Exploiting Symmetric Temporally Sparse BPTT for Efficient RNN Training
Authors: Xi Chen, Chang Gao, Zuowen Wang, Longbiao Cheng, Sheng Zhou, Shih-Chii Liu, Tobi Delbruck
AAAI 2024 | Conference PDF | Archive PDF | Plain Text | LLM Run Details
| Reproducibility Variable | Result | LLM Response |
|---|---|---|
| Research Type | Experimental | Results show a reduction of 80% in matrix operations for training a 56k parameter Delta LSTM on the Fluent Speech Commands dataset with negligible accuracy loss.
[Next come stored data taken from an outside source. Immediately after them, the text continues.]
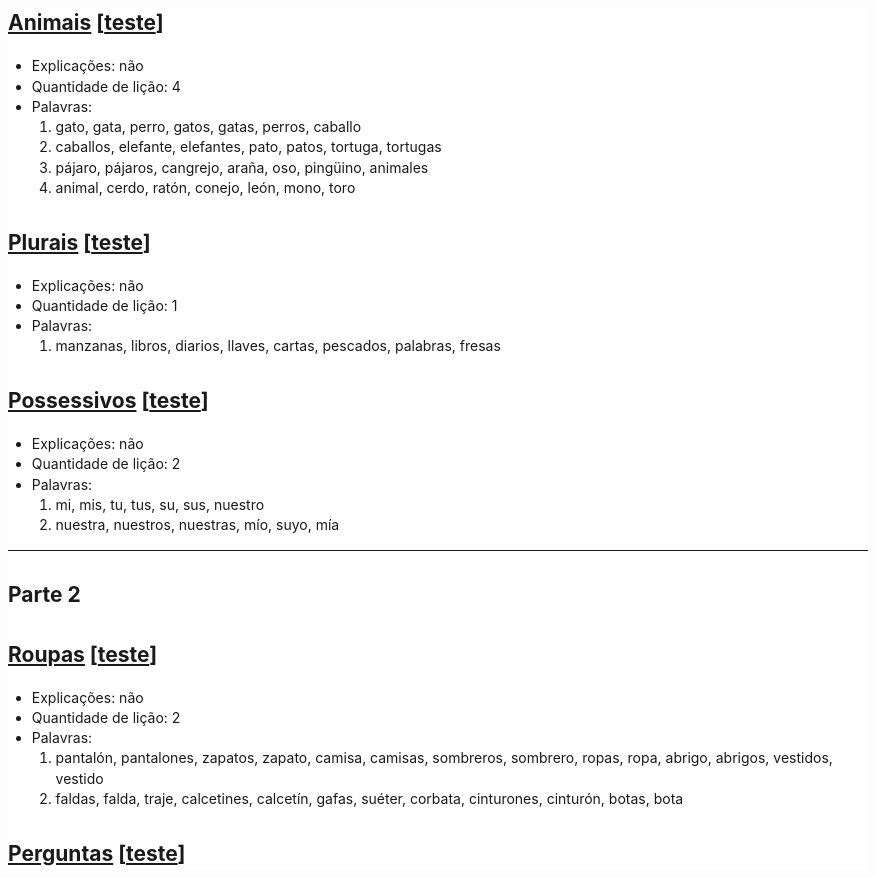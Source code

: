 ## [Animais](https://www.duolingo.com/skill/es/Animals/practice) \[[teste](https://www.duolingo.com/skill/es/Animals/test)\]

* Explicações: não
* Quantidade de lição: 4
* Palavras:
    1. gato, gata, perro, gatos, gatas, perros, caballo
    2. caballos, elefante, elefantes, pato, patos, tortuga, tortugas
    3. pájaro, pájaros, cangrejo, araña, oso, pingüino, animales
    4. animal, cerdo, ratón, conejo, león, mono, toro

## [Plurais](https://www.duolingo.com/skill/es/Plurals/practice) \[[teste](https://www.duolingo.com/skill/es/Plurals/test)\]

* Explicações: não
* Quantidade de lição: 1
* Palavras:
    1. manzanas, libros, diarios, llaves, cartas, pescados, palabras, fresas

## [Possessivos](https://www.duolingo.com/skill/es/Possessives/practice) \[[teste](https://www.duolingo.com/skill/es/Possessives/test)\]

* Explicações: não
* Quantidade de lição: 2
* Palavras:
    1. mi, mis, tu, tus, su, sus, nuestro
    2. nuestra, nuestros, nuestras, mío, suyo, mía

----------

## **Parte 2**

## [Roupas](https://www.duolingo.com/skill/es/Clothing/practice) \[[teste](https://www.duolingo.com/skill/es/Clothing/test)\]

* Explicações: não
* Quantidade de lição: 2
* Palavras:
    1. pantalón, pantalones, zapatos, zapato, camisa, camisas, sombreros, sombrero, ropas, ropa, abrigo, abrigos, vestidos, vestido
    2. faldas, falda, traje, calcetines, calcetín, gafas, suéter, corbata, cinturones, cinturón, botas, bota

## [Perguntas](https://www.duolingo.com/skill/es/Questions/practice) \[[teste](https://www.duolingo.com/skill/es/Questions/test)\]
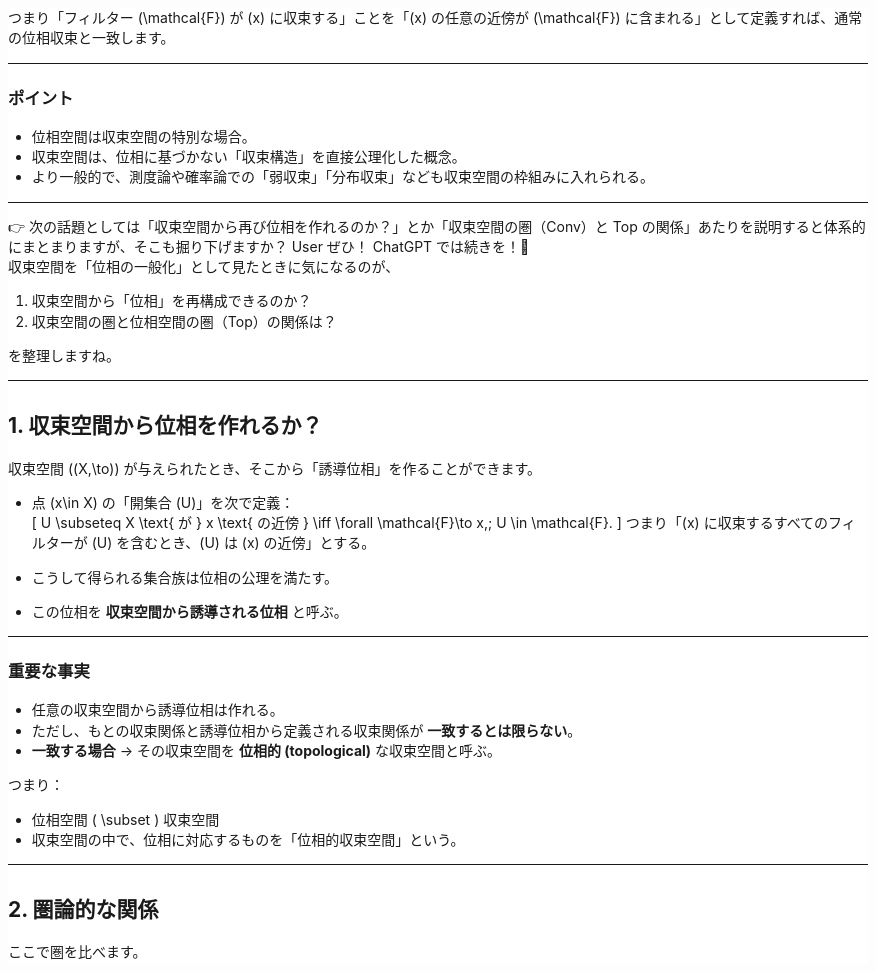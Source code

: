 つまり「フィルター \(\mathcal{F}\) が \(x\) に収束する」ことを「\(x\) の任意の近傍が \(\mathcal{F}\) に含まれる」として定義すれば、通常の位相収束と一致します。  

---

### ポイント
- 位相空間は収束空間の特別な場合。  
- 収束空間は、位相に基づかない「収束構造」を直接公理化した概念。  
- より一般的で、測度論や確率論での「弱収束」「分布収束」なども収束空間の枠組みに入れられる。  

---

👉 次の話題としては「収束空間から再び位相を作れるのか？」とか「収束空間の圏（Conv）と Top の関係」あたりを説明すると体系的にまとまりますが、そこも掘り下げますか？
User
ぜひ！
ChatGPT
では続きを！🌸  
収束空間を「位相の一般化」として見たときに気になるのが、  

1. 収束空間から「位相」を再構成できるのか？  
2. 収束空間の圏と位相空間の圏（Top）の関係は？  

を整理しますね。  

---

## 1. 収束空間から位相を作れるか？
収束空間 \((X,\to)\) が与えられたとき、そこから「誘導位相」を作ることができます。  

- 点 \(x\in X\) の「開集合 \(U\)」を次で定義：  
  \[
  U \subseteq X \text{ が } x \text{ の近傍 } \iff \forall \mathcal{F}\to x,\; U \in \mathcal{F}.
  \]
  つまり「\(x\) に収束するすべてのフィルターが \(U\) を含むとき、\(U\) は \(x\) の近傍」とする。  

- こうして得られる集合族は位相の公理を満たす。  
- この位相を **収束空間から誘導される位相** と呼ぶ。  

---

### 重要な事実
- 任意の収束空間から誘導位相は作れる。  
- ただし、もとの収束関係と誘導位相から定義される収束関係が **一致するとは限らない**。  
- **一致する場合** → その収束空間を **位相的 (topological)** な収束空間と呼ぶ。  

つまり：
- 位相空間 \( \subset \) 収束空間  
- 収束空間の中で、位相に対応するものを「位相的収束空間」という。  

---

## 2. 圏論的な関係
ここで圏を比べます。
Logic simulations of a hardware accelerator designed for the training algorithm show 2-10X speedup in matrix computations for an activation sparsity range of 50%-90%. |
| Researcher Affiliation | Academia | 1Sensors Group, Institute of Neuroinformatics, University of Zurich and ETH Zurich 2Department of Microelectronics, Delft University of Technology |
| Pseudocode | No | The paper provides mathematical formulations and conceptual diagrams but does not include structured pseudocode or algorithm blocks. |
| Open Source Code | No | The paper states 'For software experiments we implement Delta RNNs in Pytorch using custom functions for forward and backward propagation.' but does not provide any explicit statement or link for open-source code. |
| Open Datasets | Yes | We use the FSCD (Lugosch et al. 2019) to verify the mathematical correctness of the sparse version of BPTT, and to evaluate the accuracy and cost of the Delta RNNs on Spoken Language Understanding (SLU) tasks. ... we use GSCD v2 (Warden 2018), a dataset frequently used for benchmarking ASIC and FPGA keyword spotting implementations (Shan et al. 2020; Giraldo, Jain, and Verhelst 2021). |
| Dataset Splits | No | The paper mentions a 'train/test sets with the ratio 8:2' for the GSCD, but does not explicitly provide details about a validation set or its split for either dataset. |
| Hardware Specification | Yes | For software experiments we implement Delta RNNs in Pytorch using custom functions for forward and backward propagation. Software experiments are conducted on a GTX 2080 Ti GPU. |
| Software Dependencies | No | The paper mentions implementing Delta RNNs in Pytorch but does not provide specific version numbers for Pytorch or any other software dependencies. |
| Experiment Setup | Yes | The model is trained for 80 epochs with learning rate 1e-3 and batch size 32. We use cosine annealing scheduler, ADAM optimizer, and weight decay coefficient of 1e-2. |